#### EXERCISE DATA
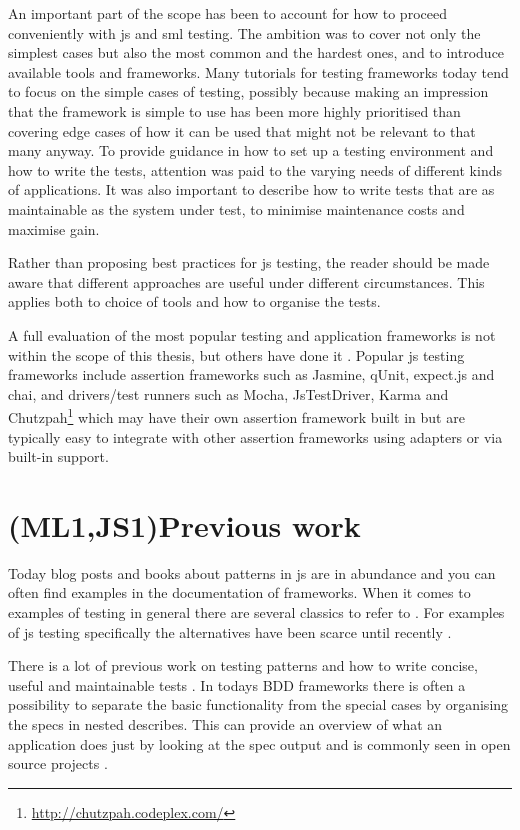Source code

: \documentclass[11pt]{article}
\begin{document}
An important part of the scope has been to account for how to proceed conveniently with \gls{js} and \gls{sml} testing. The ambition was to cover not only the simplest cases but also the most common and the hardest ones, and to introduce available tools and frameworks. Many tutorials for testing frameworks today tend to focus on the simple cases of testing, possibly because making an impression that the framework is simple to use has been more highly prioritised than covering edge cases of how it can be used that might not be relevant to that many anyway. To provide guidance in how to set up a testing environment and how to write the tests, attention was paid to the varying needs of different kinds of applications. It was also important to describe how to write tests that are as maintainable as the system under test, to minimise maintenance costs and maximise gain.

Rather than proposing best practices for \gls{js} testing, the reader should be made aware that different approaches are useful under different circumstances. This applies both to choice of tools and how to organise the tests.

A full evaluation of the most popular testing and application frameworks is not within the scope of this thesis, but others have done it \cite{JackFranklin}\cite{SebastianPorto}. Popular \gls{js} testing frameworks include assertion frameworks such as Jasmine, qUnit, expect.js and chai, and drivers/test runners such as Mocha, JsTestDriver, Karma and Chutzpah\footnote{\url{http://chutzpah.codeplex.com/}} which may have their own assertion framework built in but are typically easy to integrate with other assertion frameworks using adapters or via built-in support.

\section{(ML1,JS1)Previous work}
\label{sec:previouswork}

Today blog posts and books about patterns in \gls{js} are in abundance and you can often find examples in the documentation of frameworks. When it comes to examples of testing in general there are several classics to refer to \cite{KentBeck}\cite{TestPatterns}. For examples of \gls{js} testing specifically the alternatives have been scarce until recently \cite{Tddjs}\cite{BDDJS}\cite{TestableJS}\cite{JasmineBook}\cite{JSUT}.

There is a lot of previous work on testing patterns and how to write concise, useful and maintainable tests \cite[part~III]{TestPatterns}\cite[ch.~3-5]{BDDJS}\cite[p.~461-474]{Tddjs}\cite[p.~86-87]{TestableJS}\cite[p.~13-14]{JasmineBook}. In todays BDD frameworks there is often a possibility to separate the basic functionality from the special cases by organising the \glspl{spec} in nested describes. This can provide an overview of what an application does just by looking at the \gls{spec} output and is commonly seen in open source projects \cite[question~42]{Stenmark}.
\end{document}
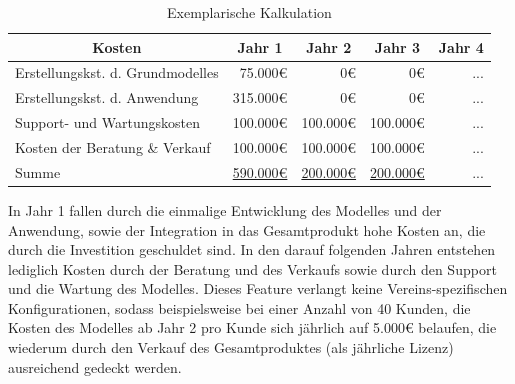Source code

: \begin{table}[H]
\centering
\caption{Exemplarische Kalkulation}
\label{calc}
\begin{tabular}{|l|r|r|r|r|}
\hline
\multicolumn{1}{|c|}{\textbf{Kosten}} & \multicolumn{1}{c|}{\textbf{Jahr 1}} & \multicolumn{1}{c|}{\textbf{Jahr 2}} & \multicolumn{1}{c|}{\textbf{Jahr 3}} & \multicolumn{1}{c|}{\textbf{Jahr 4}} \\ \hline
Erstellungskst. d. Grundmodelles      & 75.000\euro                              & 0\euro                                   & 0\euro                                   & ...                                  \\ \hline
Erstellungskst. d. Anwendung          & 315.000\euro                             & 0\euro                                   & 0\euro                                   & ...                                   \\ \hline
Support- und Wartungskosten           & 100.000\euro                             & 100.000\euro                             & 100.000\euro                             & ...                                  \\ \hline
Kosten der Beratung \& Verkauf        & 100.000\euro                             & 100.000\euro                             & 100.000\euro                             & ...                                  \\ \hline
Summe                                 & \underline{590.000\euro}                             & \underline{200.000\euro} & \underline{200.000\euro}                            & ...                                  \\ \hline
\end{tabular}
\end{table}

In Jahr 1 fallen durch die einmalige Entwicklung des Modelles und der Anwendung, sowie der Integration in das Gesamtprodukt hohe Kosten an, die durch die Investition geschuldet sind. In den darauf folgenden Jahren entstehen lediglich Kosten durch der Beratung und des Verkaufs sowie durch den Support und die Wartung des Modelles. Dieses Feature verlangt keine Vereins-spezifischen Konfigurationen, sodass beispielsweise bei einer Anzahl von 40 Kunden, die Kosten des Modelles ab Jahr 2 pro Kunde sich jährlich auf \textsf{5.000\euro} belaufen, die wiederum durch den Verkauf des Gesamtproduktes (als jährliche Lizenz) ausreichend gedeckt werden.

#### TASK DETAILS
Make an exact copy of the listing above. Do not include the pictures.

#### TASK SOLUTION
Source code

: \documentclass[11pt]{article}
\begin{document}
An important part of the scope has been to account for how to proceed conveniently with \gls{js} and \gls{sml} testing. The ambition was to cover not only the simplest cases but also the most common and the hardest ones, and to introduce available tools and frameworks. Many tutorials for testing frameworks today tend to focus on the simple cases of testing, possibly because making an impression that the framework is simple to use has been more highly prioritised than covering edge cases of how it can be used that might not be relevant to that many anyway. To provide guidance in how to set up a testing environment and how to write the tests, attention was paid to the varying needs of different kinds of applications. It was also important to describe how to write tests that are as maintainable as the system under test, to minimise maintenance costs and maximise gain.

Rather than proposing best practices for \gls{js} testing, the reader should be made aware that different approaches are useful under different circumstances. This applies both to choice of tools and how to organise the tests.

A full evaluation of the most popular testing and application frameworks is not within the scope of this thesis, but others have done it \cite{JackFranklin}\cite{SebastianPorto}. Popular \gls{js} testing frameworks include assertion frameworks such as Jasmine, qUnit, expect.js and chai, and drivers/test runners such as Mocha, JsTestDriver, Karma and Chutzpah\footnote{\url{http://chutzpah.codeplex.com/}} which may have their own assertion framework built in but are typically easy to integrate with other assertion frameworks using adapters or via built-in support.

\section{(ML1,JS1)Previous work}
\label{sec:previouswork}

Today blog posts and books about patterns in \gls{js} are in abundance and you can often find examples in the documentation of frameworks. When it comes to examples of testing in general there are several classics to refer to \cite{KentBeck}\cite{TestPatterns}. For examples of \gls{js} testing specifically the alternatives have been scarce until recently \cite{Tddjs}\cite{BDDJS}\cite{TestableJS}\cite{JasmineBook}\cite{JSUT}.

There is a lot of previous work on testing patterns and how to write concise, useful and maintainable tests \cite[part~III]{TestPatterns}\cite[ch.~3-5]{BDDJS}\cite[p.~461-474]{Tddjs}\cite[p.~86-87]{TestableJS}\cite[p.~13-14]{JasmineBook}. In todays BDD frameworks there is often a possibility to separate the basic functionality from the special cases by organising the \glspl{spec} in nested describes. This can provide an overview of what an application does just by looking at the \gls{spec} output and is commonly seen in open source projects \cite[question~42]{Stenmark}.
\end{document}
Source code

: \begin{table}[H]
\centering
\caption{Exemplarische Kalkulation}
\label{calc}
\begin{tabular}{|l|r|r|r|r|}
\hline
\multicolumn{1}{|c|}{\textbf{Kosten}} & \multicolumn{1}{c|}{\textbf{Jahr 1}} & \multicolumn{1}{c|}{\textbf{Jahr 2}} & \multicolumn{1}{c|}{\textbf{Jahr 3}} & \multicolumn{1}{c|}{\textbf{Jahr 4}} \\ \hline
Erstellungskst. d. Grundmodelles      & 75.000\euro                              & 0\euro                                   & 0\euro                                   & ...                                  \\ \hline
Erstellungskst. d. Anwendung          & 315.000\euro                             & 0\euro                                   & 0\euro                                   & ...                                   \\ \hline
Support- und Wartungskosten           & 100.000\euro                             & 100.000\euro                             & 100.000\euro                             & ...                                  \\ \hline
Kosten der Beratung \& Verkauf        & 100.000\euro                             & 100.000\euro                             & 100.000\euro                             & ...                                  \\ \hline
Summe                                 & \underline{590.000\euro}                             & \underline{200.000\euro} & \underline{200.000\euro}                            & ...                                  \\ \hline
\end{tabular}
\end{table}

In Jahr 1 fallen durch die einmalige Entwicklung des Modelles und der Anwendung, sowie der Integration in das Gesamtprodukt hohe Kosten an, die durch die Investition geschuldet sind. In den darauf folgenden Jahren entstehen lediglich Kosten durch der Beratung und des Verkaufs sowie durch den Support und die Wartung des Modelles. Dieses Feature verlangt keine Vereins-spezifischen Konfigurationen, sodass beispielsweise bei einer Anzahl von 40 Kunden, die Kosten des Modelles ab Jahr 2 pro Kunde sich jährlich auf \textsf{5.000\euro} belaufen, die wiederum durch den Verkauf des Gesamtproduktes (als jährliche Lizenz) ausreichend gedeckt werden.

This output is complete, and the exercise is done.